%%
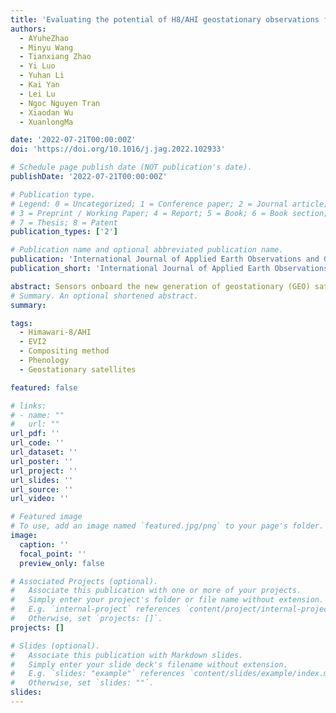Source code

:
 ```yaml
---
title: 'Evaluating the potential of H8/AHI geostationary observations for monitoring vegetation phenology over different ecosystem types in northern China'
authors:
  - AYuheZhao
  - Minyu Wang
  - Tianxiang Zhao
  - Yi Luo
  - Yuhan Li
  - Kai Yan
  - Lei Lu
  - Ngoc Nguyen Tran
  - Xiaodan Wu
  - XuanlongMa

date: '2022-07-21T00:00:00Z'
doi: 'https://doi.org/10.1016/j.jag.2022.102933'

# Schedule page publish date (NOT publication's date).
publishDate: '2022-07-21T00:00:00Z'

# Publication type.
# Legend: 0 = Uncategorized; 1 = Conference paper; 2 = Journal article;
# 3 = Preprint / Working Paper; 4 = Report; 5 = Book; 6 = Book section;
# 7 = Thesis; 8 = Patent
publication_types: ['2']

# Publication name and optional abbreviated publication name.
publication: 'International Journal of Applied Earth Observations and Geoinformation'
publication_short: 'International Journal of Applied Earth Observations and Geoinformation'

abstract: Sensors onboard the new generation of geostationary (GEO) satellites launched over past few years have much improved radiometric and temporal resolutions. As one of the latest GEO sensors, the Japanese Himawari-8 Advanced Himawari Imager (hereafter H8/AHI) has temporal resolution of 10 minutes and spectral bands similar to MODIS. Observations from H8/AHI therefore have the potential to improve the precision of vegetation phenology monitoring by significantly shortening the compositing period. In this study, we evaluated methods for compositing daily 2-band Enhanced Vegetation Index (EVI2) from 10-minutes H8/AHI observations at six study sites in northern China encompassing forest, cropland, and grassland. After screening the cloudy observations by a physics-based cloud detection algorithm, key phenological metrics were retrieved from the composited AHI EVI2. H8/AHI 10-min raw EVI2 showed significant diurnal variations that are mainly associated with sun angle variations. By calculating the daily average EVI2 values in different time intervals, we concluded that the mean value using a fixed time window (10:30–13:30) centered around local solar noon effectively reduced the anisotropy effect from the diurnal sun-angle variations, leading to stable EVI2 time series suitable for extracting phenological metrics. On average, the amount of the composited H8/AHI EVI2 time-series data was 5.3 times more than the Terra/Aqua combined MODIS EVI2 product per year and the average size (width) of the gaps in H8/AHI EVI2 time series was 75% smaller than that of the MODIS. Our results demonstrated the promising capability of the new generation GEO satellite for generating time series vegetation index with fewer cloud-induced gaps and higher temporal resolution, hence improving the monitoring of global vegetation phenology and ecosystem responses to climate change.
# Summary. An optional shortened abstract.
summary: 

tags:
  - Himawari-8/AHI
  - EVI2
  - Compositing method
  - Phenology
  - Geostationary satellites

featured: false

# links:
# - name: ""
#   url: ""
url_pdf: ''
url_code: ''
url_dataset: ''
url_poster: ''
url_project: ''
url_slides: ''
url_source: ''
url_video: ''

# Featured image
# To use, add an image named `featured.jpg/png` to your page's folder.
image:
  caption: ''
  focal_point: ''
  preview_only: false

# Associated Projects (optional).
#   Associate this publication with one or more of your projects.
#   Simply enter your project's folder or file name without extension.
#   E.g. `internal-project` references `content/project/internal-project/index.md`.
#   Otherwise, set `projects: []`.
projects: []

# Slides (optional).
#   Associate this publication with Markdown slides.
#   Simply enter your slide deck's filename without extension.
#   E.g. `slides: "example"` references `content/slides/example/index.md`.
#   Otherwise, set `slides: ""`.
slides:
---
```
%%
_Your task:_ The pictures are to be omitted, and the rest of the listing is to be transcribed exactly.

_Expected answer:_
Source code

:
 ```yaml
---
title: 'Evaluating the potential of H8/AHI geostationary observations for monitoring vegetation phenology over different ecosystem types in northern China'
authors:
  - AYuheZhao
  - Minyu Wang
  - Tianxiang Zhao
  - Yi Luo
  - Yuhan Li
  - Kai Yan
  - Lei Lu
  - Ngoc Nguyen Tran
  - Xiaodan Wu
  - XuanlongMa

date: '2022-07-21T00:00:00Z'
doi: 'https://doi.org/10.1016/j.jag.2022.102933'

# Schedule page publish date (NOT publication's date).
publishDate: '2022-07-21T00:00:00Z'

# Publication type.
# Legend: 0 = Uncategorized; 1 = Conference paper; 2 = Journal article;
# 3 = Preprint / Working Paper; 4 = Report; 5 = Book; 6 = Book section;
# 7 = Thesis; 8 = Patent
publication_types: ['2']

# Publication name and optional abbreviated publication name.
publication: 'International Journal of Applied Earth Observations and Geoinformation'
publication_short: 'International Journal of Applied Earth Observations and Geoinformation'

abstract: Sensors onboard the new generation of geostationary (GEO) satellites launched over past few years have much improved radiometric and temporal resolutions. As one of the latest GEO sensors, the Japanese Himawari-8 Advanced Himawari Imager (hereafter H8/AHI) has temporal resolution of 10 minutes and spectral bands similar to MODIS. Observations from H8/AHI therefore have the potential to improve the precision of vegetation phenology monitoring by significantly shortening the compositing period. In this study, we evaluated methods for compositing daily 2-band Enhanced Vegetation Index (EVI2) from 10-minutes H8/AHI observations at six study sites in northern China encompassing forest, cropland, and grassland. After screening the cloudy observations by a physics-based cloud detection algorithm, key phenological metrics were retrieved from the composited AHI EVI2. H8/AHI 10-min raw EVI2 showed significant diurnal variations that are mainly associated with sun angle variations. By calculating the daily average EVI2 values in different time intervals, we concluded that the mean value using a fixed time window (10:30–13:30) centered around local solar noon effectively reduced the anisotropy effect from the diurnal sun-angle variations, leading to stable EVI2 time series suitable for extracting phenological metrics. On average, the amount of the composited H8/AHI EVI2 time-series data was 5.3 times more than the Terra/Aqua combined MODIS EVI2 product per year and the average size (width) of the gaps in H8/AHI EVI2 time series was 75% smaller than that of the MODIS. Our results demonstrated the promising capability of the new generation GEO satellite for generating time series vegetation index with fewer cloud-induced gaps and higher temporal resolution, hence improving the monitoring of global vegetation phenology and ecosystem responses to climate change.
# Summary. An optional shortened abstract.
summary: 

tags:
  - Himawari-8/AHI
  - EVI2
  - Compositing method
  - Phenology
  - Geostationary satellites

featured: false

# links:
# - name: ""
#   url: ""
url_pdf: ''
url_code: ''
url_dataset: ''
url_poster: ''
url_project: ''
url_slides: ''
url_source: ''
url_video: ''

# Featured image
# To use, add an image named `featured.jpg/png` to your page's folder.
image:
  caption: ''
  focal_point: ''
  preview_only: false

# Associated Projects (optional).
#   Associate this publication with one or more of your projects.
#   Simply enter your project's folder or file name without extension.
#   E.g. `internal-project` references `content/project/internal-project/index.md`.
#   Otherwise, set `projects: []`.
projects: []

# Slides (optional).
#   Associate this publication with Markdown slides.
#   Simply enter your slide deck's filename without extension.
#   E.g. `slides: "example"` references `content/slides/example/index.md`.
#   Otherwise, set `slides: ""`.
slides:
---
```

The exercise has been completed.